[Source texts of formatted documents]
-*-

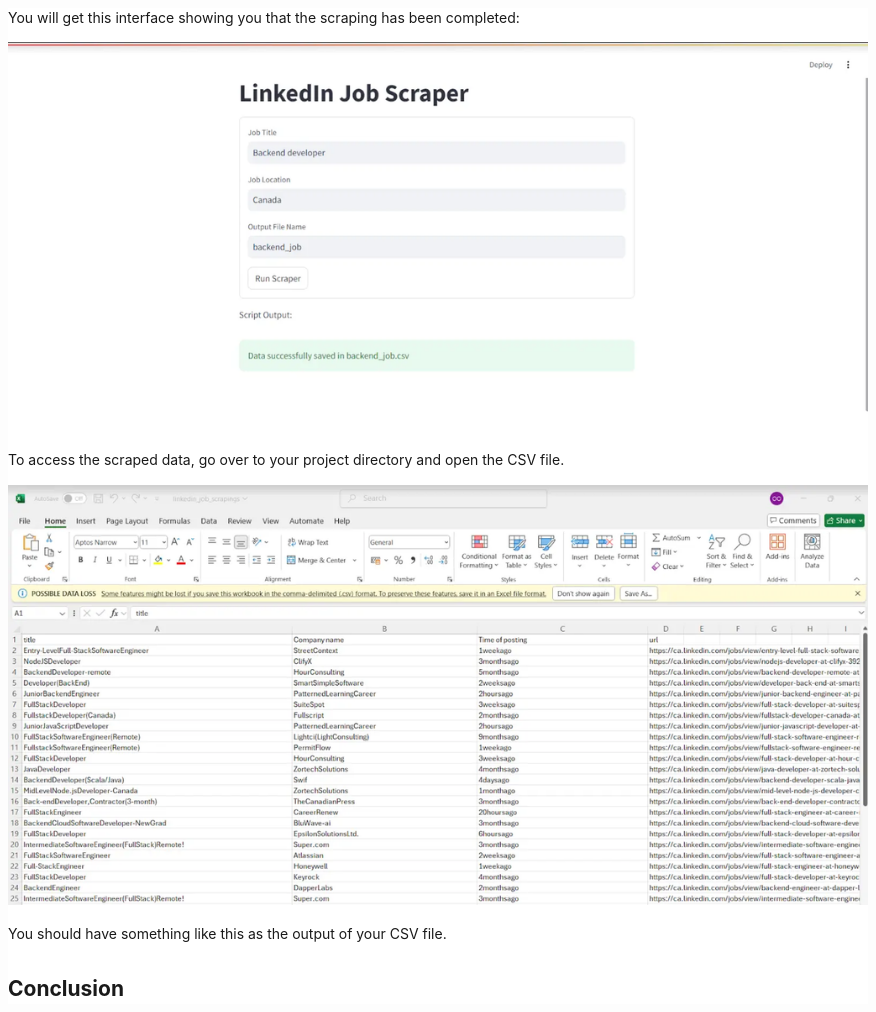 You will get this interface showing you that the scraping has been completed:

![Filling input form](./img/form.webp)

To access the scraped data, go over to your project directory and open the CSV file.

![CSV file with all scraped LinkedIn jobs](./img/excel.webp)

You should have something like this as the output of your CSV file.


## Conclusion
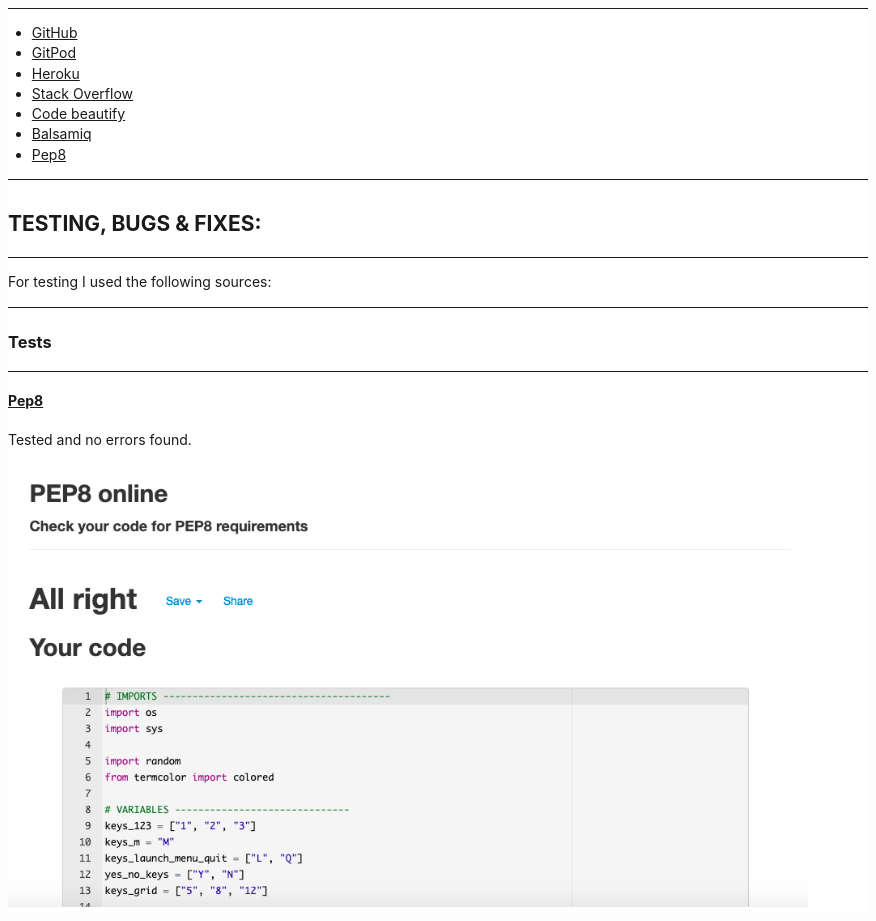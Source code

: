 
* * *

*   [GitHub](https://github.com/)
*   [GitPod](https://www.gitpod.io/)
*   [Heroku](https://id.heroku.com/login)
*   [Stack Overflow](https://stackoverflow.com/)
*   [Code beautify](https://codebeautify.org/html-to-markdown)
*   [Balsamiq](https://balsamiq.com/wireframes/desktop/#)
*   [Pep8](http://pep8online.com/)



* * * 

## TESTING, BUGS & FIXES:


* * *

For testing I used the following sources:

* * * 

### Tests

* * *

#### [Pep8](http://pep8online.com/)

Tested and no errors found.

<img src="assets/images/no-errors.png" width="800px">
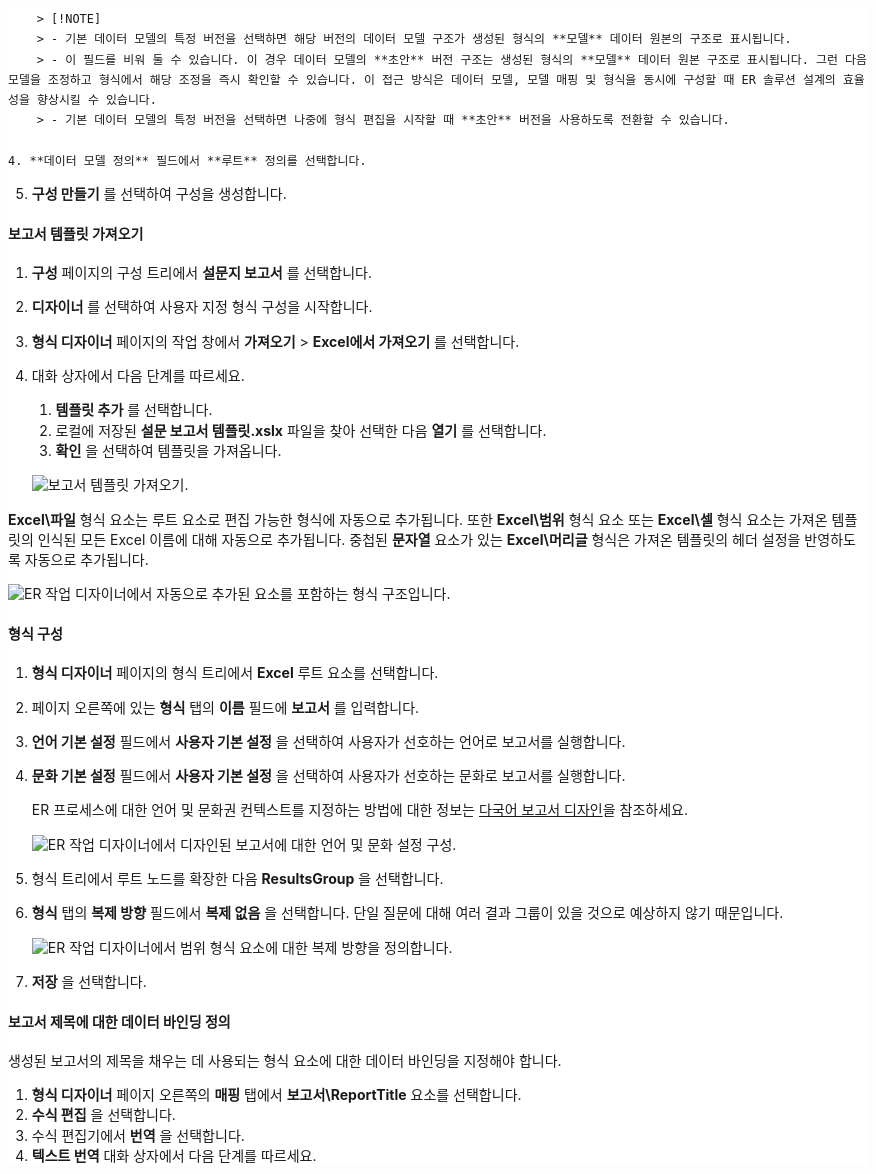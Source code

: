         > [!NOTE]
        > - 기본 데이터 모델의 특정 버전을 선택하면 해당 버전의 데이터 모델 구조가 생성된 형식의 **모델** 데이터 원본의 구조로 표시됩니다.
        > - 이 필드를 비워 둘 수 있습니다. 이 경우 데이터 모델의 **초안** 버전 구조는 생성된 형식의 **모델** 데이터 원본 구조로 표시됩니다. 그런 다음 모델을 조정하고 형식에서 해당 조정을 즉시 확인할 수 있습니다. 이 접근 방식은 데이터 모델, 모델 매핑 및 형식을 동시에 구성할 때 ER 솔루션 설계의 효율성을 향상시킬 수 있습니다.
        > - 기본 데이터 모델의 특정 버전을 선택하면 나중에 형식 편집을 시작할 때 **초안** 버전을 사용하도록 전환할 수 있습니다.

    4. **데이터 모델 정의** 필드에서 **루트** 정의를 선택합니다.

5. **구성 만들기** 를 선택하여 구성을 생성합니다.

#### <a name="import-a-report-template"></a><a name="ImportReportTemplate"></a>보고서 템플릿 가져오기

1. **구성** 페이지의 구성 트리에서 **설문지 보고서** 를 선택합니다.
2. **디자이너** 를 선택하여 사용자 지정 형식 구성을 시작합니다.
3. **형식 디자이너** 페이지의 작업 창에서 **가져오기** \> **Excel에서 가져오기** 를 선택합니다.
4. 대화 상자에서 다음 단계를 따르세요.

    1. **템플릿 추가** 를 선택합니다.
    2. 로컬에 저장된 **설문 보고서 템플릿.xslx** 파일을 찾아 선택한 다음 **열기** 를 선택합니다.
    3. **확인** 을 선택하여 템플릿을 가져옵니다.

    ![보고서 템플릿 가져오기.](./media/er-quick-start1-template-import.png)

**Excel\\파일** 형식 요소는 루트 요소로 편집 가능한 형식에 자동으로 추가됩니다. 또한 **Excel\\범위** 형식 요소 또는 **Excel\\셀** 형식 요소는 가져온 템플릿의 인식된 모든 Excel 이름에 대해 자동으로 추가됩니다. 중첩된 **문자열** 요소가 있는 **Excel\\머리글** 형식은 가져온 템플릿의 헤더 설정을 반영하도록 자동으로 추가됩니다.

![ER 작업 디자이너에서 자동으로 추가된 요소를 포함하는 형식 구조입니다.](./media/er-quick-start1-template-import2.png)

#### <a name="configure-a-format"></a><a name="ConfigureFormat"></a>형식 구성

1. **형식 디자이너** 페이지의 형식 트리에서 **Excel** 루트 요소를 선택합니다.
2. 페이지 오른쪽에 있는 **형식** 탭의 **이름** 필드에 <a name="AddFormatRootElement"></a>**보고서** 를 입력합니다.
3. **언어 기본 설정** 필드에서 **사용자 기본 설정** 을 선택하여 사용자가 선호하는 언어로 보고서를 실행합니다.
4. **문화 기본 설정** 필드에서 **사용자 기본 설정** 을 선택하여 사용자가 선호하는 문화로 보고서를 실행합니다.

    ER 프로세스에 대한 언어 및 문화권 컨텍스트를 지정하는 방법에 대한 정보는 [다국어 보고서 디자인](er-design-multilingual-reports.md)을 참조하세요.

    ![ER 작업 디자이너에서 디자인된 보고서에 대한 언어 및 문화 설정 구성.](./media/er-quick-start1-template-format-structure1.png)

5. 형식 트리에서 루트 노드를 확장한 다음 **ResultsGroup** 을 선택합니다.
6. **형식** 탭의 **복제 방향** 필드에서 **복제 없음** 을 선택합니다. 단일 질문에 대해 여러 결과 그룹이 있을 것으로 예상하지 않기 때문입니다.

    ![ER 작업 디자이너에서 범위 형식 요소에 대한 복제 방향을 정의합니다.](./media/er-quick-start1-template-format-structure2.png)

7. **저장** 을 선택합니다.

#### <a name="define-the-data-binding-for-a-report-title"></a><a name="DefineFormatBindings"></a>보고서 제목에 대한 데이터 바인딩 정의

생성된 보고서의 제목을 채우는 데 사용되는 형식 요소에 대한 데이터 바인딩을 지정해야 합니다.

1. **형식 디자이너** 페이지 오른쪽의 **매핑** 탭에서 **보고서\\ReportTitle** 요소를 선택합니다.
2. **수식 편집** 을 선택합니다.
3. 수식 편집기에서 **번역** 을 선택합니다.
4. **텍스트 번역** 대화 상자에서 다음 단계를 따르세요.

-*-

# TASK GOAL
Reproduce, exactly and only, the lines of the records above starting at the line with "## TESTING, BUGS" and ending at the line with "원본의 구조로 표시됩니다.", both included. Leave every picture out.

# WRITTEN SOLUTION
## TESTING, BUGS & FIXES:


* * *

For testing I used the following sources:

* * * 

### Tests

* * *

#### [Pep8](http://pep8online.com/)

Tested and no errors found.

<img src="assets/images/no-errors.png" width="800px">
Source code

:         > [!NOTE]
        > - 기본 데이터 모델의 특정 버전을 선택하면 해당 버전의 데이터 모델 구조가 생성된 형식의 **모델** 데이터 원본의 구조로 표시됩니다.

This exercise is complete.